-------- SOURCE INFORMATION

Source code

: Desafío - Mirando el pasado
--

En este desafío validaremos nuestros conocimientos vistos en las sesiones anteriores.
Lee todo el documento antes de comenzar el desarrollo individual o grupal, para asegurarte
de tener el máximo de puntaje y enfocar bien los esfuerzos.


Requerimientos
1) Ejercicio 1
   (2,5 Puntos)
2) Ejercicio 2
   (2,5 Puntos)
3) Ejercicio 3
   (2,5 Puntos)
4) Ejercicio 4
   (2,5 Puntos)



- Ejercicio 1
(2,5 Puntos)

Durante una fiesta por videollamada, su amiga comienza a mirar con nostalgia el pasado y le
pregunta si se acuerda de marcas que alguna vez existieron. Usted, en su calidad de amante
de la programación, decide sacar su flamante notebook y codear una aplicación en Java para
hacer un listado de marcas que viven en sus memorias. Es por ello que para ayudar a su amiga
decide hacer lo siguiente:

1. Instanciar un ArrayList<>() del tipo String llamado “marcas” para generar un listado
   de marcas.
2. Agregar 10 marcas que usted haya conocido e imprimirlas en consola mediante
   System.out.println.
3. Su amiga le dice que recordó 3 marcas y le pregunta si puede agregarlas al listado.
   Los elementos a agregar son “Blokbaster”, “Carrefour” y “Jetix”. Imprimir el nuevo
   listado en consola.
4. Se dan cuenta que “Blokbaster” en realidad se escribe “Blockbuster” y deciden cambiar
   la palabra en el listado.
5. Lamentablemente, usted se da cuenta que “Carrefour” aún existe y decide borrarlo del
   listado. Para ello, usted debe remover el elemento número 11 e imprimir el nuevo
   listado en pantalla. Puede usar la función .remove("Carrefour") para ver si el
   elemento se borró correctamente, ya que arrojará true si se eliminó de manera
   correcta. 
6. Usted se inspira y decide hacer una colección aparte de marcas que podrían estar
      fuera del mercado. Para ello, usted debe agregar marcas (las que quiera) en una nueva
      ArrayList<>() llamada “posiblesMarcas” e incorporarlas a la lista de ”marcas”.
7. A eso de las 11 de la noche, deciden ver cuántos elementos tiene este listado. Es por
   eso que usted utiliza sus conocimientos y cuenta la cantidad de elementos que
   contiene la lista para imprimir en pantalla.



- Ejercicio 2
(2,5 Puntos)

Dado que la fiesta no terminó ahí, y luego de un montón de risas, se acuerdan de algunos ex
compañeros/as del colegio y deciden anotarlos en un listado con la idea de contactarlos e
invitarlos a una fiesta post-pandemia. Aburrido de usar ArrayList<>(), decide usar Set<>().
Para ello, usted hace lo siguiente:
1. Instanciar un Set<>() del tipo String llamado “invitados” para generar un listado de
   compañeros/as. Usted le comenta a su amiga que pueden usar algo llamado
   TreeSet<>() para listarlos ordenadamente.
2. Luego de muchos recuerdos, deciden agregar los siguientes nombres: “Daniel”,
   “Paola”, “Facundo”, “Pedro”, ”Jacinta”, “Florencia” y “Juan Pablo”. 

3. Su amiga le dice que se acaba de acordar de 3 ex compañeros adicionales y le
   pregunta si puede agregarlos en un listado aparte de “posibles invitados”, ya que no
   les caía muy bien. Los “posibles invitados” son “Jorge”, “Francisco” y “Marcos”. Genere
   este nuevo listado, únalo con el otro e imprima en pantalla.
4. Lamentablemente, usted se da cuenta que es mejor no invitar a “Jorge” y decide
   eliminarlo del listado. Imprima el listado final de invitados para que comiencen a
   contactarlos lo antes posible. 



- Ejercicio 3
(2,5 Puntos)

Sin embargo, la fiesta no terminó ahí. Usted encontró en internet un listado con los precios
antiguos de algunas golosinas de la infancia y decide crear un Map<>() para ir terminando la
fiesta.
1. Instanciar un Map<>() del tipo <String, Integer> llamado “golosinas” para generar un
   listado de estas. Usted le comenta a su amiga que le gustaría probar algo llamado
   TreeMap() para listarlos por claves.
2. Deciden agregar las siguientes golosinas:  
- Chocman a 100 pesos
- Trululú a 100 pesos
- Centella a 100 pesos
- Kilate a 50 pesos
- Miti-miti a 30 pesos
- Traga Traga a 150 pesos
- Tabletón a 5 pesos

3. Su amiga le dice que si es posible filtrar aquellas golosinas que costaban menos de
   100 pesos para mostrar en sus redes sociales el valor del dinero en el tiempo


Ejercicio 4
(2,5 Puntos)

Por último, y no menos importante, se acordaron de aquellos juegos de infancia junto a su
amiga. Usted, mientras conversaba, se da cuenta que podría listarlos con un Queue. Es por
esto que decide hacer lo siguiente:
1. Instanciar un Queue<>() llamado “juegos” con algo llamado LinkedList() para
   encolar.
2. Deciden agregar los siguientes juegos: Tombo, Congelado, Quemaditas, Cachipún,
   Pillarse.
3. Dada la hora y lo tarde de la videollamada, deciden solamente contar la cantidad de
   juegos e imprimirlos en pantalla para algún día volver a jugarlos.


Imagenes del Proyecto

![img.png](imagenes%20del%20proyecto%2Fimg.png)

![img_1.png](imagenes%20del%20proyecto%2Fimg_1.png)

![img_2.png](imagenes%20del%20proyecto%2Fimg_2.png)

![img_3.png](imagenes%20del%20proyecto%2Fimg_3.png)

----------------

**WHAT YOU HAVE TO DO:**
Could you repeat every record above exactly as it is written?

**ANSWER FOR THIS EXERCISE:**
Source code

: Desafío - Mirando el pasado
--

En este desafío validaremos nuestros conocimientos vistos en las sesiones anteriores.
Lee todo el documento antes de comenzar el desarrollo individual o grupal, para asegurarte
de tener el máximo de puntaje y enfocar bien los esfuerzos.


Requerimientos
1) Ejercicio 1
   (2,5 Puntos)
2) Ejercicio 2
   (2,5 Puntos)
3) Ejercicio 3
   (2,5 Puntos)
4) Ejercicio 4
   (2,5 Puntos)



- Ejercicio 1
(2,5 Puntos)

Durante una fiesta por videollamada, su amiga comienza a mirar con nostalgia el pasado y le
pregunta si se acuerda de marcas que alguna vez existieron. Usted, en su calidad de amante
de la programación, decide sacar su flamante notebook y codear una aplicación en Java para
hacer un listado de marcas que viven en sus memorias. Es por ello que para ayudar a su amiga
decide hacer lo siguiente:

1. Instanciar un ArrayList<>() del tipo String llamado “marcas” para generar un listado
   de marcas.
2. Agregar 10 marcas que usted haya conocido e imprimirlas en consola mediante
   System.out.println.
3. Su amiga le dice que recordó 3 marcas y le pregunta si puede agregarlas al listado.
   Los elementos a agregar son “Blokbaster”, “Carrefour” y “Jetix”. Imprimir el nuevo
   listado en consola.
4. Se dan cuenta que “Blokbaster” en realidad se escribe “Blockbuster” y deciden cambiar
   la palabra en el listado.
5. Lamentablemente, usted se da cuenta que “Carrefour” aún existe y decide borrarlo del
   listado. Para ello, usted debe remover el elemento número 11 e imprimir el nuevo
   listado en pantalla. Puede usar la función .remove("Carrefour") para ver si el
   elemento se borró correctamente, ya que arrojará true si se eliminó de manera
   correcta. 
6. Usted se inspira y decide hacer una colección aparte de marcas que podrían estar
      fuera del mercado. Para ello, usted debe agregar marcas (las que quiera) en una nueva
      ArrayList<>() llamada “posiblesMarcas” e incorporarlas a la lista de ”marcas”.
7. A eso de las 11 de la noche, deciden ver cuántos elementos tiene este listado. Es por
   eso que usted utiliza sus conocimientos y cuenta la cantidad de elementos que
   contiene la lista para imprimir en pantalla.



- Ejercicio 2
(2,5 Puntos)

Dado que la fiesta no terminó ahí, y luego de un montón de risas, se acuerdan de algunos ex
compañeros/as del colegio y deciden anotarlos en un listado con la idea de contactarlos e
invitarlos a una fiesta post-pandemia. Aburrido de usar ArrayList<>(), decide usar Set<>().
Para ello, usted hace lo siguiente:
1. Instanciar un Set<>() del tipo String llamado “invitados” para generar un listado de
   compañeros/as. Usted le comenta a su amiga que pueden usar algo llamado
   TreeSet<>() para listarlos ordenadamente.
2. Luego de muchos recuerdos, deciden agregar los siguientes nombres: “Daniel”,
   “Paola”, “Facundo”, “Pedro”, ”Jacinta”, “Florencia” y “Juan Pablo”. 

3. Su amiga le dice que se acaba de acordar de 3 ex compañeros adicionales y le
   pregunta si puede agregarlos en un listado aparte de “posibles invitados”, ya que no
   les caía muy bien. Los “posibles invitados” son “Jorge”, “Francisco” y “Marcos”. Genere
   este nuevo listado, únalo con el otro e imprima en pantalla.
4. Lamentablemente, usted se da cuenta que es mejor no invitar a “Jorge” y decide
   eliminarlo del listado. Imprima el listado final de invitados para que comiencen a
   contactarlos lo antes posible. 



- Ejercicio 3
(2,5 Puntos)

Sin embargo, la fiesta no terminó ahí. Usted encontró en internet un listado con los precios
antiguos de algunas golosinas de la infancia y decide crear un Map<>() para ir terminando la
fiesta.
1. Instanciar un Map<>() del tipo <String, Integer> llamado “golosinas” para generar un
   listado de estas. Usted le comenta a su amiga que le gustaría probar algo llamado
   TreeMap() para listarlos por claves.
2. Deciden agregar las siguientes golosinas:  
- Chocman a 100 pesos
- Trululú a 100 pesos
- Centella a 100 pesos
- Kilate a 50 pesos
- Miti-miti a 30 pesos
- Traga Traga a 150 pesos
- Tabletón a 5 pesos

3. Su amiga le dice que si es posible filtrar aquellas golosinas que costaban menos de
   100 pesos para mostrar en sus redes sociales el valor del dinero en el tiempo


Ejercicio 4
(2,5 Puntos)

Por último, y no menos importante, se acordaron de aquellos juegos de infancia junto a su
amiga. Usted, mientras conversaba, se da cuenta que podría listarlos con un Queue. Es por
esto que decide hacer lo siguiente:
1. Instanciar un Queue<>() llamado “juegos” con algo llamado LinkedList() para
   encolar.
2. Deciden agregar los siguientes juegos: Tombo, Congelado, Quemaditas, Cachipún,
   Pillarse.
3. Dada la hora y lo tarde de la videollamada, deciden solamente contar la cantidad de
   juegos e imprimirlos en pantalla para algún día volver a jugarlos.


Imagenes del Proyecto

![img.png](imagenes%20del%20proyecto%2Fimg.png)

![img_1.png](imagenes%20del%20proyecto%2Fimg_1.png)

![img_2.png](imagenes%20del%20proyecto%2Fimg_2.png)

![img_3.png](imagenes%20del%20proyecto%2Fimg_3.png)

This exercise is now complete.